La Cour pénale spéciale (CPS) sur la République Centrafricaine a tenu sa première session criminelle le 19 juillet dernier à Bangui.

A l’occasion, l’institution judiciaire chargée d’enquêter sur les violations graves des droits humains commises en Centrafrique s’est penchée sur le dossier de Rose Kpiamalé. Elle est accusée d’être à l’origine de la mort d’une personne au quartier Ouango dans le 7ème arrondissement de Bangui en septembre 2016. Mais la session n’est pas allée au fond de l’affaire. Le conseil de Rose Kpiamalé dit n’avoir pas tous les documents nécessaires pour assurer sa défense. «On ne peut pas plaider pour une personne sans avoir le fond du dossier. J’ai sollicité de la cour le renvoi de cette affaire pour permettre de prendre en communication le fond du dossier et préparer la défense de ma cliente afin que la justice qui doit être rendue puisse être équitable», justifie Me Anatole Max Maïtovo.

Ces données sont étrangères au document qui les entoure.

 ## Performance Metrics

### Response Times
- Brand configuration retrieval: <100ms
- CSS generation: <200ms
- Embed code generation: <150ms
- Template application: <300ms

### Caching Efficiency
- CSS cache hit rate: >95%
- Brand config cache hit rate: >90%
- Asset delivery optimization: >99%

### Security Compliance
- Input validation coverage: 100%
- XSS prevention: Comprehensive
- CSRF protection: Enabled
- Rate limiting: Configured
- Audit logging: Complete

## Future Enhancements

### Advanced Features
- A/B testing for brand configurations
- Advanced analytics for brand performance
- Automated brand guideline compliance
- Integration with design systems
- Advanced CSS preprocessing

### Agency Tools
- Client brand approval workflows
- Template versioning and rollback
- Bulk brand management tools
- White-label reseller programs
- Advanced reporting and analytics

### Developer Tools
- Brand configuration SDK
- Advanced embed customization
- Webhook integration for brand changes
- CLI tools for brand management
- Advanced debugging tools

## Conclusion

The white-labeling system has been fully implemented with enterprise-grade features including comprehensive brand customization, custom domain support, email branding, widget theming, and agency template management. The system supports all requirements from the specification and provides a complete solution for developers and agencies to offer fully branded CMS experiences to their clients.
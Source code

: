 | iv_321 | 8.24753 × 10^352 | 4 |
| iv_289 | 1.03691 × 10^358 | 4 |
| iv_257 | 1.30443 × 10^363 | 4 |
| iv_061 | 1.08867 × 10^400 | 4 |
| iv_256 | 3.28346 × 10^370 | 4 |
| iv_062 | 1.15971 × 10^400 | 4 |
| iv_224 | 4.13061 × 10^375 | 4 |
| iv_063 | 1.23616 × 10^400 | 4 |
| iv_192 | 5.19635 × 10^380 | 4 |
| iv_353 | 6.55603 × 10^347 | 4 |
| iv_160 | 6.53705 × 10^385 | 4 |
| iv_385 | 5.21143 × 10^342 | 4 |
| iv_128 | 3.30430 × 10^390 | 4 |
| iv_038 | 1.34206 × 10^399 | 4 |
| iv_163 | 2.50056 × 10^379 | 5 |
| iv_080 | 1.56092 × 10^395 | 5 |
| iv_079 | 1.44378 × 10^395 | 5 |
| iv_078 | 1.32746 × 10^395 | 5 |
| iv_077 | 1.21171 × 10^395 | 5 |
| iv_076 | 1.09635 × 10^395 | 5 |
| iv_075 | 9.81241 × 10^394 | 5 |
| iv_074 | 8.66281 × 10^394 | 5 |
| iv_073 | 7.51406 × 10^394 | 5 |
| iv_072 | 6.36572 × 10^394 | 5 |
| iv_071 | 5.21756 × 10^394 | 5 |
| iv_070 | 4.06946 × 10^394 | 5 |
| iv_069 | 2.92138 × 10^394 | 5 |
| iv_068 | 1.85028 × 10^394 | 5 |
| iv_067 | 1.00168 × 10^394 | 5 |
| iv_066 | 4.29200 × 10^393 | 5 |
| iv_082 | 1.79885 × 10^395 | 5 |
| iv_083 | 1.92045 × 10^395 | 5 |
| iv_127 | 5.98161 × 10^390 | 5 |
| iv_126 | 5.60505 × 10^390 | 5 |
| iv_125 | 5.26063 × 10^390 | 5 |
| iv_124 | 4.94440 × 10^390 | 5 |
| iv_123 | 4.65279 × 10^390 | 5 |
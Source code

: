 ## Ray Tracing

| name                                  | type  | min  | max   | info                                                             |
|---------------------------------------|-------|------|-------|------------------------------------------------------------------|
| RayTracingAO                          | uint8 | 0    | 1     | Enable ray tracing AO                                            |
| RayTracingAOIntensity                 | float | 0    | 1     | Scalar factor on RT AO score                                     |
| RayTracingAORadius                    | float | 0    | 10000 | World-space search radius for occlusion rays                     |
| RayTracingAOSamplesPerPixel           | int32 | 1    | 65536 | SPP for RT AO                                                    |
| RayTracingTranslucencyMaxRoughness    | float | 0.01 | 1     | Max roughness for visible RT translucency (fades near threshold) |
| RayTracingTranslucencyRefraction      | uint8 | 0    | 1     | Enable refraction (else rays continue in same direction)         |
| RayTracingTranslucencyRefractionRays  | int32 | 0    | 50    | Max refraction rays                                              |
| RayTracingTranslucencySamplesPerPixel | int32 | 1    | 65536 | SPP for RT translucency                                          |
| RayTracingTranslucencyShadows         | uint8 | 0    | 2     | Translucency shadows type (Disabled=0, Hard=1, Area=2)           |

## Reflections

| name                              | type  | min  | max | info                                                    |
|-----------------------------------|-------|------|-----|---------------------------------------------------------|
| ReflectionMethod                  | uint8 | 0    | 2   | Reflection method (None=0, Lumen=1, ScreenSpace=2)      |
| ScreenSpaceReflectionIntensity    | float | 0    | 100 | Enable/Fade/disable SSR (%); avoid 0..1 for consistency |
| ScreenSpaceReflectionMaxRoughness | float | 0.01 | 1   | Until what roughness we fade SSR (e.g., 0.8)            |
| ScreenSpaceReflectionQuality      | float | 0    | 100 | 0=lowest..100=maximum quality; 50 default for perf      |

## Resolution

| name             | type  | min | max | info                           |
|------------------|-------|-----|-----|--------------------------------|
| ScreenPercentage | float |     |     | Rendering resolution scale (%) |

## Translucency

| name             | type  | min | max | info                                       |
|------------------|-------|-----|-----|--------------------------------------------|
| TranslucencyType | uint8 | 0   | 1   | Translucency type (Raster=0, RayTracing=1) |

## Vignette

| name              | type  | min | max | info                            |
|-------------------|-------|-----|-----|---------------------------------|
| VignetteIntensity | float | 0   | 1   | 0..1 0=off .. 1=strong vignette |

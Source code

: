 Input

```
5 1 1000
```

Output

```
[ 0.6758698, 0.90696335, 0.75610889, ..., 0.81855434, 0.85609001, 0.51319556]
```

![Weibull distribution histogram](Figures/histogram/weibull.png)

Une demande acceptée par le président de la cour Thierry Joachim Pessire, qui a renvoyé la cause au mois de septembre prochain.

Sensibilisation
Avant son premier procès, la CPS a lancé ce 17 juillet une campagne de sensibilisation sur ses missions. Avec l’appui du Programme des Nations unies pour le développement (Pnud), les principales cibles de cette campagne, menée par huit organisations de la société civile, sont les leaders communautaires et religieux. «Nous sommes dans une étape cruciale au travail de la Cour qui est entrée dans une phase opérationnelle et va prochainement démarrer son travail d’enquête. Dans ce cadre, le premier travail du sensibilisateur est de permettre aux populations de bien comprendre le mandat et le fonctionnement de la CPS», indique Théophile Momokoana, le porte-parole de la Cour. Alain Ouaby Bekaï, le Procureur spécial adjoint, appelle les victimes, les témoins et autres acteurs à s’impliquer dans les procédures judiciaires engagées dans le pays. Cette campagne sera menée à Bangui et en provinces jusqu’en septembre prochain.